LA SENATORE DICE NO (PER IL MOMENTO) AL RITORNO DEL GIUDICE DI PACE
ex sede giudice di pace portogruaro
Il sindaco Maria Teresa Senatore non prevede il ritorno del Giudice di Pace in riva al Lemene fin tanto che lo Stato centrale non si accollerà i costi della giustizia di prossimità.
Portogruaro, 14/08/2016: Come è ormai noto sul finire del 2015 il Consiglio Comunale, con i soli voti contrari delle opposizioni, aveva approvato la chiusura dell’Ufficio del Giudice di Pace nella Città del Lemene. A nulla erano valse le rimostranze della minoranza a rinviare, per lo meno di qualche mese, questa decisione in attesa di probabili modifiche alle competenze di questo organo giudiziario. Ed in effetti nel corso della primavera di quest’anno ci sono state novità in tal senso. Il parlamento, approvando la riforma della magistratura ordinaria, ha previsto, fra le altre cose, l’estensione delle competenze del Giudice di Pace.

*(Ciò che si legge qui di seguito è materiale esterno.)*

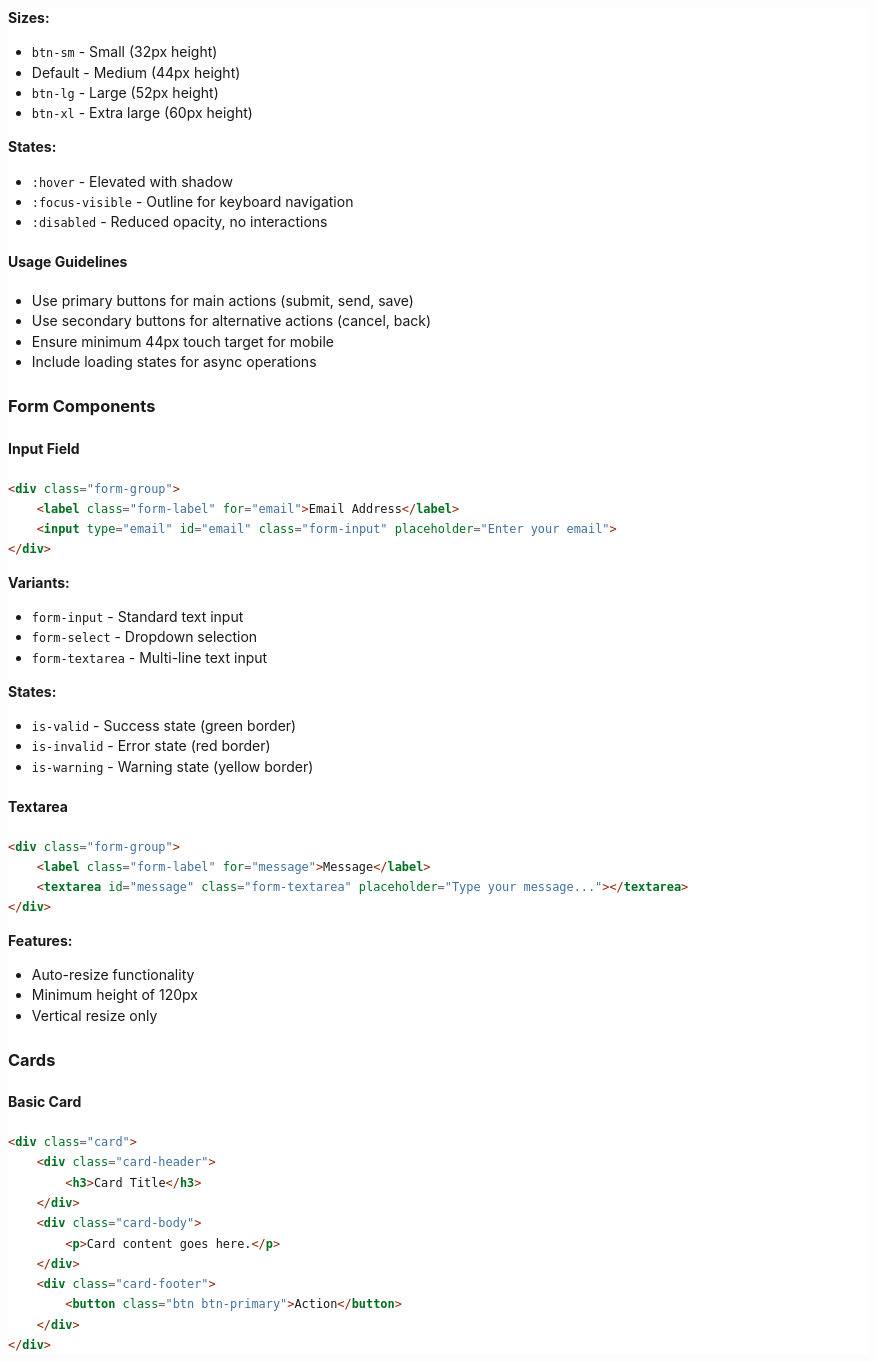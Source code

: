 **Sizes:**
- `btn-sm` - Small (32px height)
- Default - Medium (44px height)
- `btn-lg` - Large (52px height)
- `btn-xl` - Extra large (60px height)

**States:**
- `:hover` - Elevated with shadow
- `:focus-visible` - Outline for keyboard navigation
- `:disabled` - Reduced opacity, no interactions

#### Usage Guidelines
- Use primary buttons for main actions (submit, send, save)
- Use secondary buttons for alternative actions (cancel, back)
- Ensure minimum 44px touch target for mobile
- Include loading states for async operations

### Form Components

#### Input Field
```html
<div class="form-group">
    <label class="form-label" for="email">Email Address</label>
    <input type="email" id="email" class="form-input" placeholder="Enter your email">
</div>
```

**Variants:**
- `form-input` - Standard text input
- `form-select` - Dropdown selection
- `form-textarea` - Multi-line text input

**States:**
- `is-valid` - Success state (green border)
- `is-invalid` - Error state (red border)
- `is-warning` - Warning state (yellow border)

#### Textarea
```html
<div class="form-group">
    <label class="form-label" for="message">Message</label>
    <textarea id="message" class="form-textarea" placeholder="Type your message..."></textarea>
</div>
```

**Features:**
- Auto-resize functionality
- Minimum height of 120px
- Vertical resize only

### Cards

#### Basic Card
```html
<div class="card">
    <div class="card-header">
        <h3>Card Title</h3>
    </div>
    <div class="card-body">
        <p>Card content goes here.</p>
    </div>
    <div class="card-footer">
        <button class="btn btn-primary">Action</button>
    </div>
</div>
```

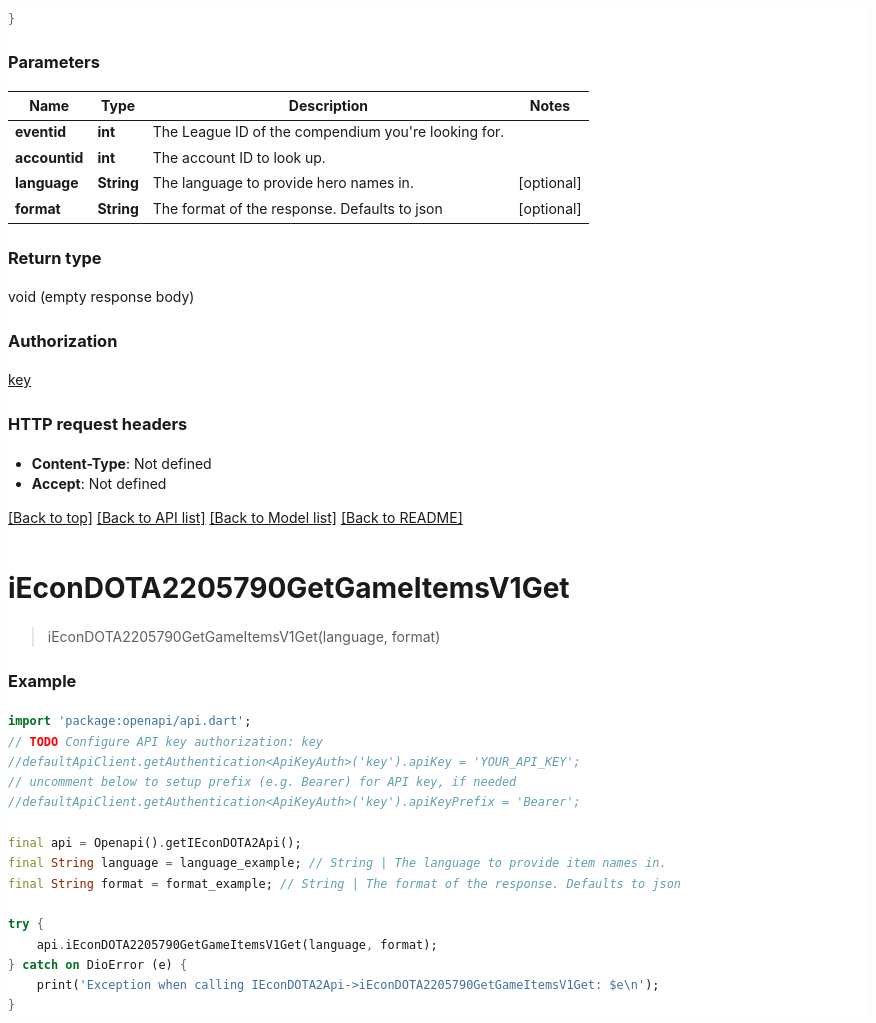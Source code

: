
 ```dart
}
```

### Parameters

Name | Type | Description  | Notes
------------- | ------------- | ------------- | -------------
 **eventid** | **int**| The League ID of the compendium you're looking for. | 
 **accountid** | **int**| The account ID to look up. | 
 **language** | **String**| The language to provide hero names in. | [optional] 
 **format** | **String**| The format of the response. Defaults to json | [optional] 

### Return type

void (empty response body)

### Authorization

[key](../README.md#key)

### HTTP request headers

 - **Content-Type**: Not defined
 - **Accept**: Not defined

[[Back to top]](#) [[Back to API list]](../README.md#documentation-for-api-endpoints) [[Back to Model list]](../README.md#documentation-for-models) [[Back to README]](../README.md)

# **iEconDOTA2205790GetGameItemsV1Get**
> iEconDOTA2205790GetGameItemsV1Get(language, format)



### Example
```dart
import 'package:openapi/api.dart';
// TODO Configure API key authorization: key
//defaultApiClient.getAuthentication<ApiKeyAuth>('key').apiKey = 'YOUR_API_KEY';
// uncomment below to setup prefix (e.g. Bearer) for API key, if needed
//defaultApiClient.getAuthentication<ApiKeyAuth>('key').apiKeyPrefix = 'Bearer';

final api = Openapi().getIEconDOTA2Api();
final String language = language_example; // String | The language to provide item names in.
final String format = format_example; // String | The format of the response. Defaults to json

try {
    api.iEconDOTA2205790GetGameItemsV1Get(language, format);
} catch on DioError (e) {
    print('Exception when calling IEconDOTA2Api->iEconDOTA2205790GetGameItemsV1Get: $e\n');
}
```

Alla luce di queste novità la consigliera comunale di minoranza, Irina Drigo, ha chiesto recentemente al sindaco Senatore se abbia intenzione di rivedere la sua decisione in merito alla chiusura del Giudice di Pace. Nella sua risposta il primo cittadino ha evidenziato come l’ampliamento delle competenze del Giudice di Pace comporterà con molta probabilità un aumento delle cause alle quali dovrà corrispondere un rafforzamento del numero dei magistrati e del personale da destinare alle Sezioni Distaccate. A fronte di questo aumento del carico di lavoro, le spese di diretta competenza dei Comuni del Portogruarese per la gestione dell’Ufficio dovrebbero perciò aumentare ulteriormente rispetto a quelle del passato e alle quali le Amministrazioni comunali del Portogruarese non avevano voluto contribuire. Ciò significa che il peso economico dell’Ufficio del Giudice di Pace e del personale amministrativo a lui assegnato se lo avrebbe dovuto continuare ad accollare quasi per intero il Comune di Portogruaro che già presenta una carenza nel proprio organico. “Pertanto -ha concluso il sindaco Senatore- sino a quando lo Stato centrale, unico ente competente in materia, non deciderà di rifinanziare la giustizia di prossimità e di non scaricare interamente i costi del personale sui Comuni, è obiettivamente oneroso per l’ente locale farsi carico dei relativi costi annuali. Comunque questa amministrazione, quale Comune capofila del mandamento, intende rimanere vigile in ordine alla eventualità di potere utilizzare eventuali contributi statali o regionali (ad oggi non previsti) per il funzionamento e la riattivazione degli Uffici giudiziari locali.”